Type of publication:
Conference abstract

Author(s):
*Choudhary Y.; *Pettit L.; *Khanduri S.

Citation:
European Journal of Surgical Oncology; Mar 2018; vol. 44

Abstract:
Background: Breast cancer incidence among the over 70’s is increasing. Trial data from this age group is not as extensive when compared with younger patients. Co-morbidities are common and may lead to poor tolerance of chemotherapy. Cytotoxic chemotherapy usage in patients over 70 was audited to record toxicity and tolerability.Method: Patients aged >70 years, diagnosed with invasive breast cancer between 01/01/2015 and 31/12/2015 treated with cytotoxic chemotherapy at the Shrewsbury and Telford Hospital NHS Trust were identified from the Somerset database.

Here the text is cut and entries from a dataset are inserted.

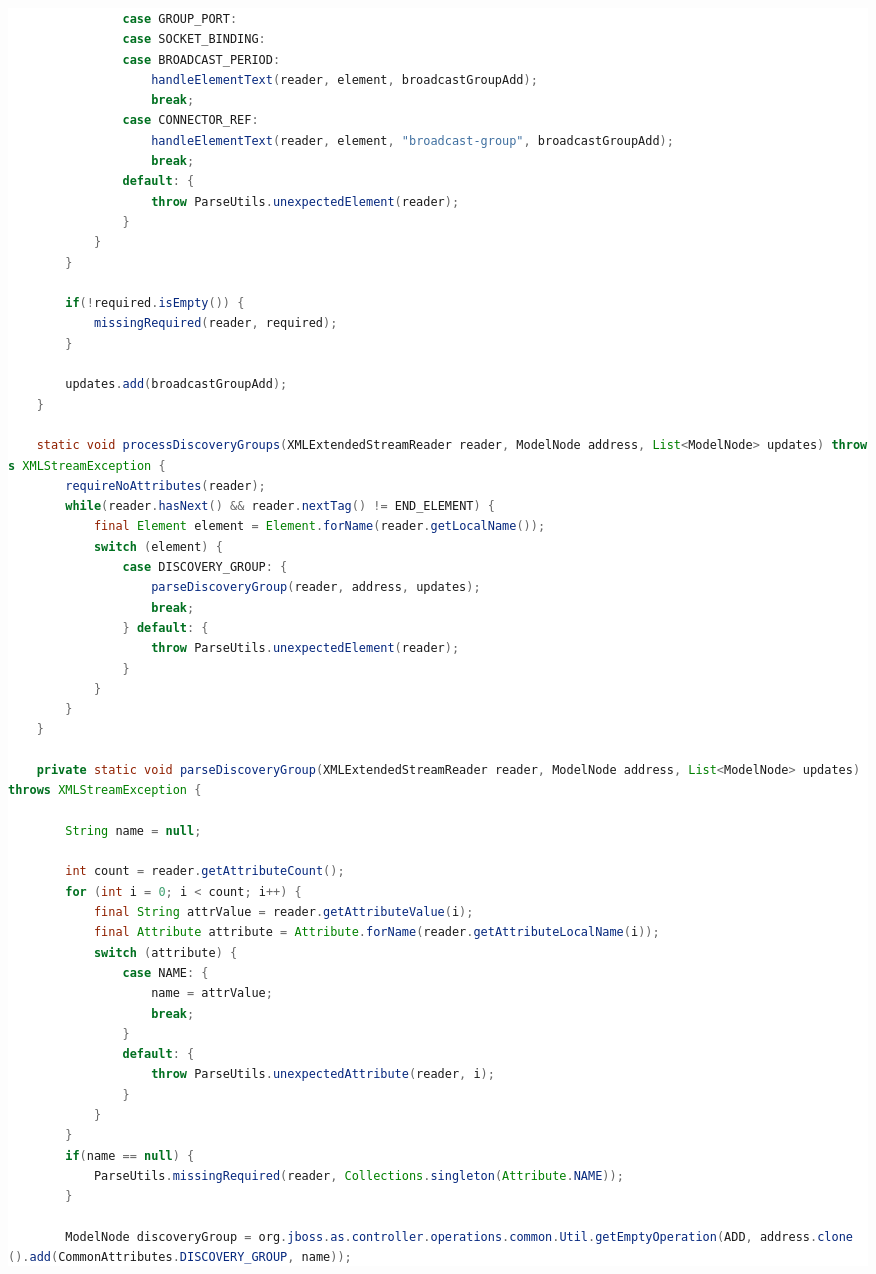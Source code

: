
 ```java
                case GROUP_PORT:
                case SOCKET_BINDING:
                case BROADCAST_PERIOD:
                    handleElementText(reader, element, broadcastGroupAdd);
                    break;
                case CONNECTOR_REF:
                    handleElementText(reader, element, "broadcast-group", broadcastGroupAdd);
                    break;
                default: {
                    throw ParseUtils.unexpectedElement(reader);
                }
            }
        }

        if(!required.isEmpty()) {
            missingRequired(reader, required);
        }

        updates.add(broadcastGroupAdd);
    }

    static void processDiscoveryGroups(XMLExtendedStreamReader reader, ModelNode address, List<ModelNode> updates) throws XMLStreamException {
        requireNoAttributes(reader);
        while(reader.hasNext() && reader.nextTag() != END_ELEMENT) {
            final Element element = Element.forName(reader.getLocalName());
            switch (element) {
                case DISCOVERY_GROUP: {
                    parseDiscoveryGroup(reader, address, updates);
                    break;
                } default: {
                    throw ParseUtils.unexpectedElement(reader);
                }
            }
        }
    }

    private static void parseDiscoveryGroup(XMLExtendedStreamReader reader, ModelNode address, List<ModelNode> updates) throws XMLStreamException {

        String name = null;

        int count = reader.getAttributeCount();
        for (int i = 0; i < count; i++) {
            final String attrValue = reader.getAttributeValue(i);
            final Attribute attribute = Attribute.forName(reader.getAttributeLocalName(i));
            switch (attribute) {
                case NAME: {
                    name = attrValue;
                    break;
                }
                default: {
                    throw ParseUtils.unexpectedAttribute(reader, i);
                }
            }
        }
        if(name == null) {
            ParseUtils.missingRequired(reader, Collections.singleton(Attribute.NAME));
        }

        ModelNode discoveryGroup = org.jboss.as.controller.operations.common.Util.getEmptyOperation(ADD, address.clone().add(CommonAttributes.DISCOVERY_GROUP, name));

```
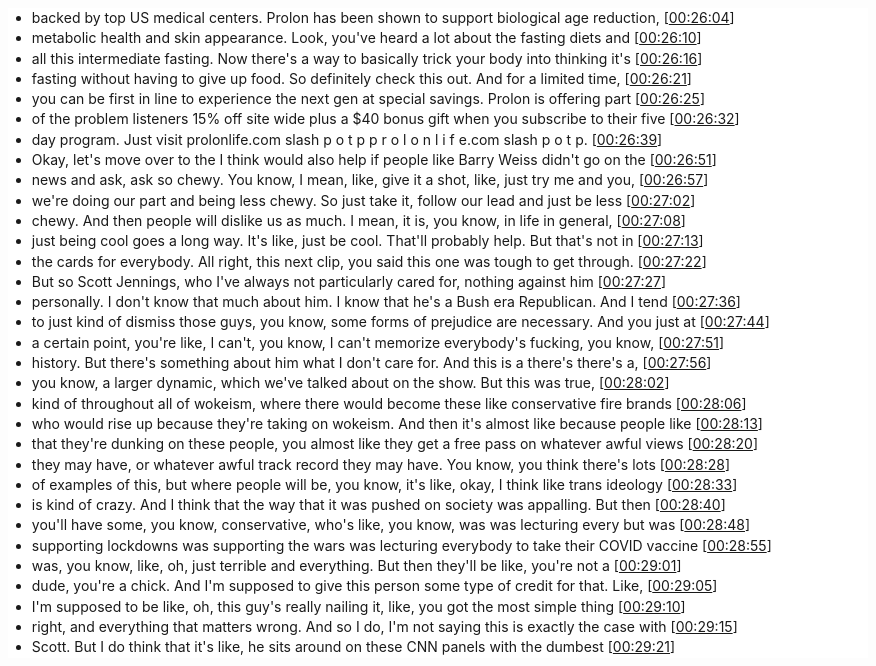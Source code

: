 *  backed by top US medical centers. Prolon has been shown to support biological age reduction, [[00:26:04](https://www.youtube.com/watch?v=G_nrCZvcQEY&t=1564.76s)]
*  metabolic health and skin appearance. Look, you've heard a lot about the fasting diets and [[00:26:10](https://www.youtube.com/watch?v=G_nrCZvcQEY&t=1570.76s)]
*  all this intermediate fasting. Now there's a way to basically trick your body into thinking it's [[00:26:16](https://www.youtube.com/watch?v=G_nrCZvcQEY&t=1576.44s)]
*  fasting without having to give up food. So definitely check this out. And for a limited time, [[00:26:21](https://www.youtube.com/watch?v=G_nrCZvcQEY&t=1581.48s)]
*  you can be first in line to experience the next gen at special savings. Prolon is offering part [[00:26:25](https://www.youtube.com/watch?v=G_nrCZvcQEY&t=1585.96s)]
*  of the problem listeners 15% off site wide plus a $40 bonus gift when you subscribe to their five [[00:26:32](https://www.youtube.com/watch?v=G_nrCZvcQEY&t=1592.2s)]
*  day program. Just visit prolonlife.com slash p o t p p r o l o n l i f e.com slash p o t p. [[00:26:39](https://www.youtube.com/watch?v=G_nrCZvcQEY&t=1599.96s)]
*  Okay, let's move over to the I think would also help if people like Barry Weiss didn't go on the [[00:26:51](https://www.youtube.com/watch?v=G_nrCZvcQEY&t=1611.56s)]
*  news and ask, ask so chewy. You know, I mean, like, give it a shot, like, just try me and you, [[00:26:57](https://www.youtube.com/watch?v=G_nrCZvcQEY&t=1617.4s)]
*  we're doing our part and being less chewy. So just take it, follow our lead and just be less [[00:27:02](https://www.youtube.com/watch?v=G_nrCZvcQEY&t=1622.8400000000001s)]
*  chewy. And then people will dislike us as much. I mean, it is, you know, in life in general, [[00:27:08](https://www.youtube.com/watch?v=G_nrCZvcQEY&t=1628.6s)]
*  just being cool goes a long way. It's like, just be cool. That'll probably help. But that's not in [[00:27:13](https://www.youtube.com/watch?v=G_nrCZvcQEY&t=1633.8s)]
*  the cards for everybody. All right, this next clip, you said this one was tough to get through. [[00:27:22](https://www.youtube.com/watch?v=G_nrCZvcQEY&t=1642.12s)]
*  But so Scott Jennings, who I've always not particularly cared for, nothing against him [[00:27:27](https://www.youtube.com/watch?v=G_nrCZvcQEY&t=1647.48s)]
*  personally. I don't know that much about him. I know that he's a Bush era Republican. And I tend [[00:27:36](https://www.youtube.com/watch?v=G_nrCZvcQEY&t=1656.92s)]
*  to just kind of dismiss those guys, you know, some forms of prejudice are necessary. And you just at [[00:27:44](https://www.youtube.com/watch?v=G_nrCZvcQEY&t=1664.1200000000001s)]
*  a certain point, you're like, I can't, you know, I can't memorize everybody's fucking, you know, [[00:27:51](https://www.youtube.com/watch?v=G_nrCZvcQEY&t=1671.4s)]
*  history. But there's something about him what I don't care for. And this is a there's there's a, [[00:27:56](https://www.youtube.com/watch?v=G_nrCZvcQEY&t=1676.3600000000001s)]
*  you know, a larger dynamic, which we've talked about on the show. But this was true, [[00:28:02](https://www.youtube.com/watch?v=G_nrCZvcQEY&t=1682.04s)]
*  kind of throughout all of wokeism, where there would become these like conservative fire brands [[00:28:06](https://www.youtube.com/watch?v=G_nrCZvcQEY&t=1686.84s)]
*  who would rise up because they're taking on wokeism. And then it's almost like because people like [[00:28:13](https://www.youtube.com/watch?v=G_nrCZvcQEY&t=1693.72s)]
*  that they're dunking on these people, you almost like they get a free pass on whatever awful views [[00:28:20](https://www.youtube.com/watch?v=G_nrCZvcQEY&t=1700.92s)]
*  they may have, or whatever awful track record they may have. You know, you think there's lots [[00:28:28](https://www.youtube.com/watch?v=G_nrCZvcQEY&t=1708.76s)]
*  of examples of this, but where people will be, you know, it's like, okay, I think like trans ideology [[00:28:33](https://www.youtube.com/watch?v=G_nrCZvcQEY&t=1713.64s)]
*  is kind of crazy. And I think that the way that it was pushed on society was appalling. But then [[00:28:40](https://www.youtube.com/watch?v=G_nrCZvcQEY&t=1720.52s)]
*  you'll have some, you know, conservative, who's like, you know, was was lecturing every but was [[00:28:48](https://www.youtube.com/watch?v=G_nrCZvcQEY&t=1728.2s)]
*  supporting lockdowns was supporting the wars was lecturing everybody to take their COVID vaccine [[00:28:55](https://www.youtube.com/watch?v=G_nrCZvcQEY&t=1735.72s)]
*  was, you know, like, oh, just terrible and everything. But then they'll be like, you're not a [[00:29:01](https://www.youtube.com/watch?v=G_nrCZvcQEY&t=1741.0s)]
*  dude, you're a chick. And I'm supposed to give this person some type of credit for that. Like, [[00:29:05](https://www.youtube.com/watch?v=G_nrCZvcQEY&t=1745.56s)]
*  I'm supposed to be like, oh, this guy's really nailing it, like, you got the most simple thing [[00:29:10](https://www.youtube.com/watch?v=G_nrCZvcQEY&t=1750.92s)]
*  right, and everything that matters wrong. And so I do, I'm not saying this is exactly the case with [[00:29:15](https://www.youtube.com/watch?v=G_nrCZvcQEY&t=1755.96s)]
*  Scott. But I do think that it's like, he sits around on these CNN panels with the dumbest [[00:29:21](https://www.youtube.com/watch?v=G_nrCZvcQEY&t=1761.32s)]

Clinical information was obtained from an electronic portal. Data collected: demographics, performance status, tumour characteristics, ER/PR and HER2 status, chemotherapy regimen, treatment intent, number of chemotherapy cycles planned, number given, toxicities, and hospital admissions. Data was collected on an excel database.Results: Thirty patients were identified, all female. 26 were between 71 and 75, 2 were between 76 and 80, 2 > 80 years. 20 patients (67%) ER/PR receptor positive. 15 (50%) HER2 positive. The majority 29 (97%) had a performance status of 0/1. Cardiovascular co-morbidities were the most common (57% pre-existing cardiovascular disease). 25 (83%) were treated with adjuvant intent. 15 (50%) were admitted to hospital, 6 (20%) with neutropenic sepsis. 12 (40%) had dose reductions. 21 (70%) completed their planned number of cycles. Chemotherapy was discontinued in 7 (23%) due to toxicity and 1 patient remains on treatment at the time of this audit. There were no patient deaths within 30 days of commencing chemotherapy.Conclusion: Chemotherapy usage in the >70’s was associated with higher risk breast cancer. Despite good baseline performance status, 50% of patients required hospital admission and 27% discontinued treatment due to toxicity. The decision to use chemotherapy must also account for potential toxicities and impact on quality of life. Increased contact with health professionals including tele-consults and increased specialist nurse support, will help to predict and manage toxicity and reduce admissions.